Massachusetts Daily Collegian

A free and responsible press serving the UMass community since 1890

Massachusetts Daily Collegian

Four Pittsfield teens charged with raping UMass student

Michelle Alcott/Collegian
Michelle Alcott/Collegian

Four Pittsfield teens have been arrested and charged with raping an 18-year-old female University of Massachusetts student in her on-campus dormitory, University officials said.

The alleged perpetrators, none of whom are UMass students, have been identified as Emmanuel Bile, 18, Justin King, 18, Adam Liccardi, 18, and Caleb Womack, 17. The incident occurred during the early hours of Oct. 13, and the men were arrested in Pittsfield last Friday.
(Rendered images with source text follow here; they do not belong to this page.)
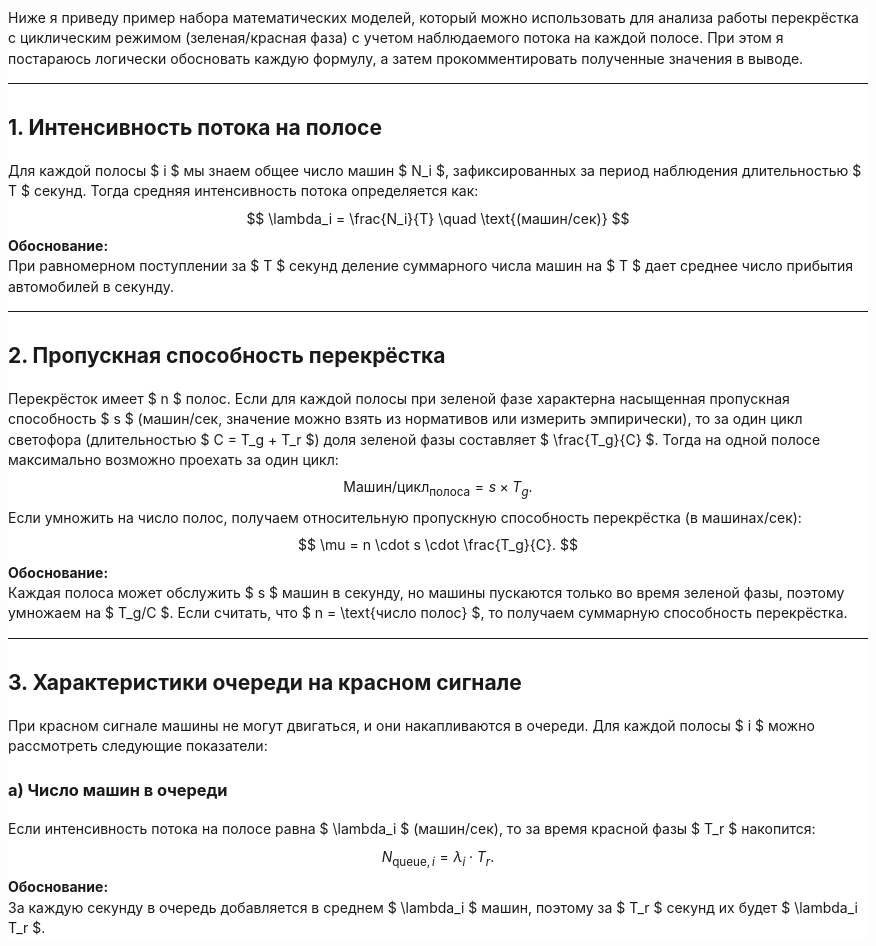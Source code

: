 Ниже я приведу пример набора математических моделей, который можно использовать для анализа работы перекрёстка с циклическим режимом (зеленая/красная фаза) с учетом наблюдаемого потока на каждой полосе. При этом я постараюсь логически обосновать каждую формулу, а затем прокомментировать полученные значения в выводе.

---

## 1. Интенсивность потока на полосе

Для каждой полосы $ i $ мы знаем общее число машин $ N_i $, зафиксированных за период наблюдения длительностью $ T $ секунд. Тогда средняя интенсивность потока определяется как:
$$
\lambda_i = \frac{N_i}{T} \quad \text{(машин/сек)}
$$
**Обоснование:**  
При равномерном поступлении за $ T $ секунд деление суммарного числа машин на $ T $ дает среднее число прибытия автомобилей в секунду.

---

## 2. Пропускная способность перекрёстка

Перекрёсток имеет $ n $ полос. Если для каждой полосы при зеленой фазе характерна насыщенная пропускная способность $ s $ (машин/сек, значение можно взять из нормативов или измерить эмпирически), то за один цикл светофора (длительностью $ C = T_g + T_r $) доля зеленой фазы составляет $ \frac{T_g}{C} $. Тогда на одной полосе максимально возможно проехать за один цикл:
$$
\text{Машин/цикл}_\text{полоса} = s \times T_g.
$$
Если умножить на число полос, получаем относительную пропускную способность перекрёстка (в машинах/сек):
$$
\mu = n \cdot s \cdot \frac{T_g}{C}.
$$
**Обоснование:**  
Каждая полоса может обслужить $ s $ машин в секунду, но машины пускаются только во время зеленой фазы, поэтому умножаем на $ T_g/C $. Если считать, что $ n = \text{число полос} $, то получаем суммарную способность перекрёстка.

---

## 3. Характеристики очереди на красном сигнале

При красном сигнале машины не могут двигаться, и они накапливаются в очереди. Для каждой полосы $ i $ можно рассмотреть следующие показатели:

### а) Число машин в очереди

Если интенсивность потока на полосе равна $ \lambda_i $ (машин/сек), то за время красной фазы $ T_r $ накопится:
$$
N_{\text{queue},i} = \lambda_i \cdot T_r.
$$
**Обоснование:**  
За каждую секунду в очередь добавляется в среднем $ \lambda_i $ машин, поэтому за $ T_r $ секунд их будет $ \lambda_i T_r $.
All four were arrested on three counts of rape, with Liccardi receiving an additional charge. They have pled not guilty to all counts.
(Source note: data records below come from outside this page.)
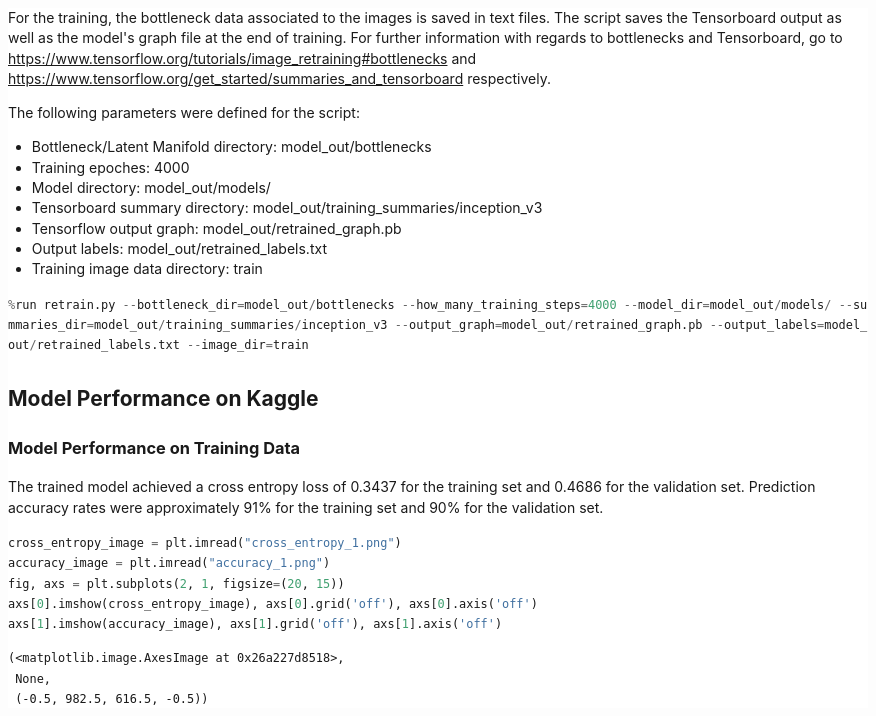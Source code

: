 For the training, the bottleneck data associated to the images is saved in text files. The script saves the Tensorboard output as well as the model's graph file at the end of training. For further information with regards to bottlenecks and Tensorboard, go to https://www.tensorflow.org/tutorials/image_retraining#bottlenecks and https://www.tensorflow.org/get_started/summaries_and_tensorboard respectively.

The following parameters were defined for the script:

- Bottleneck/Latent Manifold directory: model_out/bottlenecks 
- Training epoches: 4000 
- Model directory: model_out/models/ 
- Tensorboard summary directory: model_out/training_summaries/inception_v3 
- Tensorflow output graph: model_out/retrained_graph.pb
- Output labels: model_out/retrained_labels.txt 
- Training image data directory: train


```python
%run retrain.py --bottleneck_dir=model_out/bottlenecks --how_many_training_steps=4000 --model_dir=model_out/models/ --summaries_dir=model_out/training_summaries/inception_v3 --output_graph=model_out/retrained_graph.pb --output_labels=model_out/retrained_labels.txt --image_dir=train
```

<a name="part-one-model-performance"></a>
## Model Performance on Kaggle

<a name="part-one-model-performance-train"></a>
### Model Performance on Training Data
The trained model achieved a cross entropy loss of 0.3437 for the training set and 0.4686 for the validation set.
Prediction accuracy rates were approximately 91% for the training set and 90% for the validation set.


```python
cross_entropy_image = plt.imread("cross_entropy_1.png")
accuracy_image = plt.imread("accuracy_1.png")
fig, axs = plt.subplots(2, 1, figsize=(20, 15))
axs[0].imshow(cross_entropy_image), axs[0].grid('off'), axs[0].axis('off')
axs[1].imshow(accuracy_image), axs[1].grid('off'), axs[1].axis('off')
```




    (<matplotlib.image.AxesImage at 0x26a227d8518>,
     None,
     (-0.5, 982.5, 616.5, -0.5))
At their arraignment yesterday afternoon, Eastern Hampshire District Court Judge Mary Hurley set the alleged perpetrators’ bail at $10,000 cash and ordered GPS monitoring. The defendants were also each ordered to follow an 8 p.m. to 6 a.m. curfew, submit to weekly random drug and alcohol screenings, and must comply with an active restraining order prohibiting them from being within 100 yards of the alleged victim. The suspects are also barred from entering Great Barrington, New Marlborough and Amherst.

Northwestern Assistant District Attorney Jennifer Suhl, who represented the alleged victim, initially asked the court to set three of the defendants’ bails at $2,500, with GPS monitoring for Bile, King and Liccardi. Suhl asked that a $10,000 bail be issued for Womack, whose family is in the process of moving to Windsor Locks, Conn., making GPS monitoring not a feasible option, according to Suhl. The increased bail was an attempt by Suhl to compensate for the impossibility of GPS monitoring in Womack’s “unique position.”

But Hurley rejected Suhl’s proposal before arguments about whether or not any of the defendants posed a flight risk began.

“Never in my time on the bench have I heard such an egregious recounting of facts,” Hurley said.

She continued, “There is no way I will be part of an agreement of this sort. It’s just not going to happen.”

The incident occurred in the alleged victim’s residence hall room, officials said. The specific dormitory and the alleged victim’s collegiate year were not identified by the UMass Police Department or University officials.

Press Conference on Alleged Raping of UMass Student from Daily Collegian on Vimeo Video by Emily Felder and Taylor C. Snow.

At the arraignment, Suhl said that on Friday, Oct. 12, the four men, who are said to have been known to the alleged victim, texted the alleged victim requesting to visit her at UMass. At that point, the alleged victim told them she did not want them to come.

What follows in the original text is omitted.